■ **REQUIRED WORK**
The required output is the exact run of lines below that opens at the line with "- Rotating the robot left or right" and closes at the line with "the application logic".

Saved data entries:

- - -

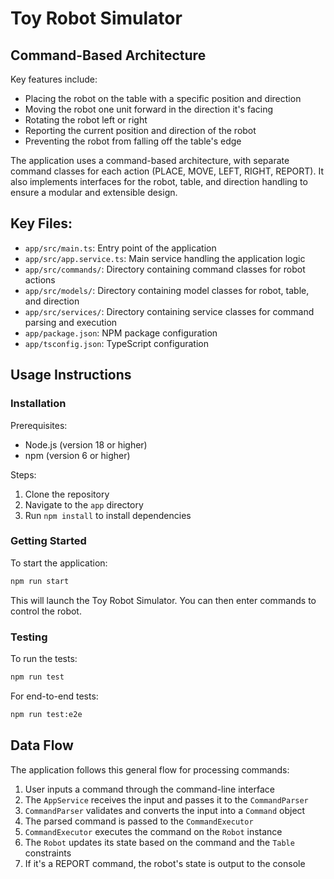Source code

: # Toy Robot Simulator

## Command-Based Architecture

Key features include:
- Placing the robot on the table with a specific position and direction
- Moving the robot one unit forward in the direction it's facing
- Rotating the robot left or right
- Reporting the current position and direction of the robot
- Preventing the robot from falling off the table's edge

The application uses a command-based architecture, with separate command classes for each action (PLACE, MOVE, LEFT, RIGHT, REPORT). It also implements interfaces for the robot, table, and direction handling to ensure a modular and extensible design.


## Key Files:
- `app/src/main.ts`: Entry point of the application
- `app/src/app.service.ts`: Main service handling the application logic
- `app/src/commands/`: Directory containing command classes for robot actions
- `app/src/models/`: Directory containing model classes for robot, table, and direction
- `app/src/services/`: Directory containing service classes for command parsing and execution
- `app/package.json`: NPM package configuration
- `app/tsconfig.json`: TypeScript configuration

## Usage Instructions

### Installation

Prerequisites:
- Node.js (version 18 or higher)
- npm (version 6 or higher)

Steps:
1. Clone the repository
2. Navigate to the `app` directory
3. Run `npm install` to install dependencies

### Getting Started

To start the application:

```bash
npm run start
```

This will launch the Toy Robot Simulator. You can then enter commands to control the robot.


### Testing

To run the tests:

```bash
npm run test
```

For end-to-end tests:

```bash
npm run test:e2e
```

## Data Flow

The application follows this general flow for processing commands:

1. User inputs a command through the command-line interface
2. The `AppService` receives the input and passes it to the `CommandParser`
3. `CommandParser` validates and converts the input into a `Command` object
4. The parsed command is passed to the `CommandExecutor`
5. `CommandExecutor` executes the command on the `Robot` instance
6. The `Robot` updates its state based on the command and the `Table` constraints
7. If it's a REPORT command, the robot's state is output to the console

- - -

■ **SOLVED PROBLEM**
- Rotating the robot left or right
- Reporting the current position and direction of the robot
- Preventing the robot from falling off the table's edge

The application uses a command-based architecture, with separate command classes for each action (PLACE, MOVE, LEFT, RIGHT, REPORT). It also implements interfaces for the robot, table, and direction handling to ensure a modular and extensible design.


## Key Files:
- `app/src/main.ts`: Entry point of the application
- `app/src/app.service.ts`: Main service handling the application logic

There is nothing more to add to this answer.